## Directions for this task:
Go through the entries below and return every line that contains "Some".

== Data shown

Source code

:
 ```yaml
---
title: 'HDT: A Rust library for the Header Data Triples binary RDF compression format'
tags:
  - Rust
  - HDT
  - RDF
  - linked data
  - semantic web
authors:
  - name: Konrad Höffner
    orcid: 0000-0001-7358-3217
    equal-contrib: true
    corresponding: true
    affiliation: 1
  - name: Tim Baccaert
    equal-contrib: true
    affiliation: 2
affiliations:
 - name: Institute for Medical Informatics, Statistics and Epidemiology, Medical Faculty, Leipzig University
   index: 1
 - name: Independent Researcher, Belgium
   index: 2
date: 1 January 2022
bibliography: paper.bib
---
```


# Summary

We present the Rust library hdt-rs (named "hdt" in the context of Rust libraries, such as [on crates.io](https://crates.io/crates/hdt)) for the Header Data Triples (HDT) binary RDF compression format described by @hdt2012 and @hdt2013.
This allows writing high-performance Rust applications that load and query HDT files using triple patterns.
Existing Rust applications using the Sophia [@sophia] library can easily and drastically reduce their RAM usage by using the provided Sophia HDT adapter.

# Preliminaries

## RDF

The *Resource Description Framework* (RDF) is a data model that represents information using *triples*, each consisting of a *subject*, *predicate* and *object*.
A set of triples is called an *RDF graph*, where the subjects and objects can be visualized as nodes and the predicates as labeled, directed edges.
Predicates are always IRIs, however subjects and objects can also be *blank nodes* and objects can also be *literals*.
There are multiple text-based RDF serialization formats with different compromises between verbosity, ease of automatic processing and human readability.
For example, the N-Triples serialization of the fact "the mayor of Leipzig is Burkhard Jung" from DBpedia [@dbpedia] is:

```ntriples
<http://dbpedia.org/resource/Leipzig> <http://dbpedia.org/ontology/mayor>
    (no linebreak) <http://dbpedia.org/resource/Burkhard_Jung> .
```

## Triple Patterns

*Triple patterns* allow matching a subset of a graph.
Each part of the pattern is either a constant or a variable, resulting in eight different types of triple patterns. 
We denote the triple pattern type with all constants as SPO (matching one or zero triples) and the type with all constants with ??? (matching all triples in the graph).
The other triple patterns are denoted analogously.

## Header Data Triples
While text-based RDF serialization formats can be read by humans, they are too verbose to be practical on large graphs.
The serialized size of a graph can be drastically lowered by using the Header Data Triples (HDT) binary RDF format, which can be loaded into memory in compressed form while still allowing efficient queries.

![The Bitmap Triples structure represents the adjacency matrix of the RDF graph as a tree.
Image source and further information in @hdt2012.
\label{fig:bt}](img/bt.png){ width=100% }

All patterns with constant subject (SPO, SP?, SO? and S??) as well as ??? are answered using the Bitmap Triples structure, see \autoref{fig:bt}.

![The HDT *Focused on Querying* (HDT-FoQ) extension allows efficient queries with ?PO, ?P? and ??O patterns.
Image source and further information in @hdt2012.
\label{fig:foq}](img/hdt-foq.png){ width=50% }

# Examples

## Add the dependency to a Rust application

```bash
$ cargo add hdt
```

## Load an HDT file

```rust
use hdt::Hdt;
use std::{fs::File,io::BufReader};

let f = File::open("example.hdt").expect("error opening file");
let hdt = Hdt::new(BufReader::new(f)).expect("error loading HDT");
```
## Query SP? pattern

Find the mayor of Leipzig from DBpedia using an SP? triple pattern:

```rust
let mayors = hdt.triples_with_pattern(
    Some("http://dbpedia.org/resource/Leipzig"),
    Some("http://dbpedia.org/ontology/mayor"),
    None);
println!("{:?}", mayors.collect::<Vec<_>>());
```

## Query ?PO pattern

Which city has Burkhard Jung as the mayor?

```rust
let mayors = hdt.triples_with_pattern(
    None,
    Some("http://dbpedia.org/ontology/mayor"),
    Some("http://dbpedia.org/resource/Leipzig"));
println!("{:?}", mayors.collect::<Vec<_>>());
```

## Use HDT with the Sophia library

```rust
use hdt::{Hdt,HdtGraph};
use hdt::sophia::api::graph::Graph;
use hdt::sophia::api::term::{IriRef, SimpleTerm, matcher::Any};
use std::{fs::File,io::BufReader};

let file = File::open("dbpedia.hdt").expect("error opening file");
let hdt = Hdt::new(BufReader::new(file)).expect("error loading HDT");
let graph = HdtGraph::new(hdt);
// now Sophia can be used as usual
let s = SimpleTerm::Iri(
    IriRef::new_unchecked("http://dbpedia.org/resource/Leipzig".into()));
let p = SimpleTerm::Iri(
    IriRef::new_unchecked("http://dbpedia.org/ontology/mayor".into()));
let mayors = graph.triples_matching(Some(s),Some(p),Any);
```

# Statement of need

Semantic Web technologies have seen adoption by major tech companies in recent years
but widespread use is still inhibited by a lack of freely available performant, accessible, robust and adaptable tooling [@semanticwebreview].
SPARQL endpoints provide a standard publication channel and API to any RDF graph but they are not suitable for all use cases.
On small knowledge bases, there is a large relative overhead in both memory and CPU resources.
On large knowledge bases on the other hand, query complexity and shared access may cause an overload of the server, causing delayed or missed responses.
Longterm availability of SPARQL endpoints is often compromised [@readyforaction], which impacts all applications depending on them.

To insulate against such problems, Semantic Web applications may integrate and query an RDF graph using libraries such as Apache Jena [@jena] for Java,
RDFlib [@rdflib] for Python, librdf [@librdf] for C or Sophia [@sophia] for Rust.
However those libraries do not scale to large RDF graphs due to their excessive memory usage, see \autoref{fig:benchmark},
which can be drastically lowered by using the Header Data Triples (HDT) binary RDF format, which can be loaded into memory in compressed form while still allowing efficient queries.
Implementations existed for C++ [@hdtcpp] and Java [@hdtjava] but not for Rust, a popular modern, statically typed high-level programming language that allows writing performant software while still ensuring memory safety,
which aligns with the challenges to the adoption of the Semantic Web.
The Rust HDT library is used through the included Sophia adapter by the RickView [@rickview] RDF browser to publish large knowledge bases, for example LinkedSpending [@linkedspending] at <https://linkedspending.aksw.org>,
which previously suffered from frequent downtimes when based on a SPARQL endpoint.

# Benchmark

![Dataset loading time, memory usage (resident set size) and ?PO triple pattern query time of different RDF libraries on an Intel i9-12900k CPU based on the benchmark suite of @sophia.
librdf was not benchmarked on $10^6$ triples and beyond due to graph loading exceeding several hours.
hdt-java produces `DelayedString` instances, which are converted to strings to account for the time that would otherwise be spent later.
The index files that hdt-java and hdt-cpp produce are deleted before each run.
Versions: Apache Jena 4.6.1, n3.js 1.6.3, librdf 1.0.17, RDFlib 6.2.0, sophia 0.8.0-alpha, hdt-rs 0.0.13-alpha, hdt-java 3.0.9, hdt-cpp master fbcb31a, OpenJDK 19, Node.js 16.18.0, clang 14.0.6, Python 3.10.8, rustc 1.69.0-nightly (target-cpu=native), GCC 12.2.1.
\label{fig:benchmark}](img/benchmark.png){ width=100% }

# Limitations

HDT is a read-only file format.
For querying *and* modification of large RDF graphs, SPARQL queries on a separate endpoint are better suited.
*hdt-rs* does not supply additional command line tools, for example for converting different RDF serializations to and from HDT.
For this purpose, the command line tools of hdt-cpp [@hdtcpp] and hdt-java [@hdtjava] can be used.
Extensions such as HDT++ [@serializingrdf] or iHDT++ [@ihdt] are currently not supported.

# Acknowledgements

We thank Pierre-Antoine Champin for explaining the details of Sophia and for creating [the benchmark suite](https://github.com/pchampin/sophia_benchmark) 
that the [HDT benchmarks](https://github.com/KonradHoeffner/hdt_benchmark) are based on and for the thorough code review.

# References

====

## Finished task:
    Some("http://dbpedia.org/resource/Leipzig"),
    Some("http://dbpedia.org/ontology/mayor"),
    Some("http://dbpedia.org/ontology/mayor"),
    Some("http://dbpedia.org/resource/Leipzig"));
let mayors = graph.triples_matching(Some(s),Some(p),Any);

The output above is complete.